**Task brief:**
The listing below should be printed exactly, though its pictures must not be.

[[ Data records, beginning ]]

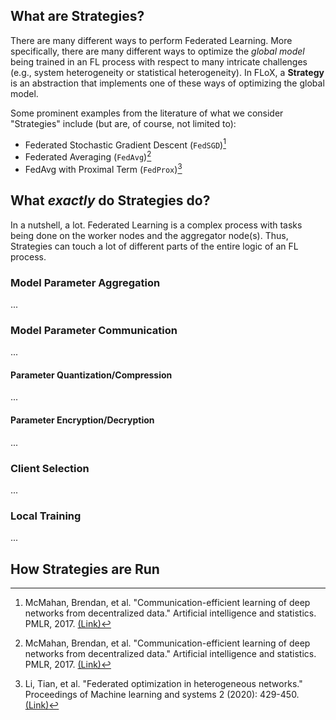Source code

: ## What are Strategies?
There are many different ways to perform Federated Learning. More specifically, there are many different ways to optimize the _global model_ being trained in an FL process with respect to many intricate challenges (e.g., system heterogeneity or statistical heterogeneity). In FLoX, a **Strategy** is an abstraction that implements one of these ways of optimizing the global model.

Some prominent examples from the literature of what we consider "Strategies" include (but are, of course, not limited to):

* Federated Stochastic Gradient Descent (`FedSGD`)[^fedavg]
* Federated Averaging (`FedAvg`)[^fedavg]
* FedAvg with Proximal Term (`FedProx`)[^fedprox]

## What _exactly_ do Strategies do?
In a nutshell, a lot. Federated Learning is a complex process with tasks being done on the worker nodes and the aggregator node(s). Thus, Strategies can touch a lot of different parts of the entire logic of an FL process. 

### Model Parameter Aggregation
...

### Model Parameter Communication
...

#### Parameter Quantization/Compression
...

#### Parameter Encryption/Decryption
...

### Client Selection
...

### Local Training
...

## How Strategies are Run



[^fedavg]: McMahan, Brendan, et al. "Communication-efficient learning of deep networks from decentralized data." Artificial intelligence and statistics. PMLR, 2017. [(Link)](http://proceedings.mlr.press/v54/mcmahan17a/mcmahan17a.pdf)
[^fedprox]: Li, Tian, et al. "Federated optimization in heterogeneous networks." Proceedings of Machine learning and systems 2 (2020): 429-450. [(Link)](https://proceedings.mlsys.org/paper_files/paper/2020/file/1f5fe83998a09396ebe6477d9475ba0c-Paper.pdf)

[[ Data records, end ]]

**Expected answer:**
Source code

: ## What are Strategies?
There are many different ways to perform Federated Learning. More specifically, there are many different ways to optimize the _global model_ being trained in an FL process with respect to many intricate challenges (e.g., system heterogeneity or statistical heterogeneity). In FLoX, a **Strategy** is an abstraction that implements one of these ways of optimizing the global model.

Some prominent examples from the literature of what we consider "Strategies" include (but are, of course, not limited to):

* Federated Stochastic Gradient Descent (`FedSGD`)[^fedavg]
* Federated Averaging (`FedAvg`)[^fedavg]
* FedAvg with Proximal Term (`FedProx`)[^fedprox]

## What _exactly_ do Strategies do?
In a nutshell, a lot. Federated Learning is a complex process with tasks being done on the worker nodes and the aggregator node(s). Thus, Strategies can touch a lot of different parts of the entire logic of an FL process. 

### Model Parameter Aggregation
...

### Model Parameter Communication
...

#### Parameter Quantization/Compression
...

#### Parameter Encryption/Decryption
...

### Client Selection
...

### Local Training
...

## How Strategies are Run



[^fedavg]: McMahan, Brendan, et al. "Communication-efficient learning of deep networks from decentralized data." Artificial intelligence and statistics. PMLR, 2017. [(Link)](http://proceedings.mlr.press/v54/mcmahan17a/mcmahan17a.pdf)
[^fedprox]: Li, Tian, et al. "Federated optimization in heterogeneous networks." Proceedings of Machine learning and systems 2 (2020): 429-450. [(Link)](https://proceedings.mlsys.org/paper_files/paper/2020/file/1f5fe83998a09396ebe6477d9475ba0c-Paper.pdf)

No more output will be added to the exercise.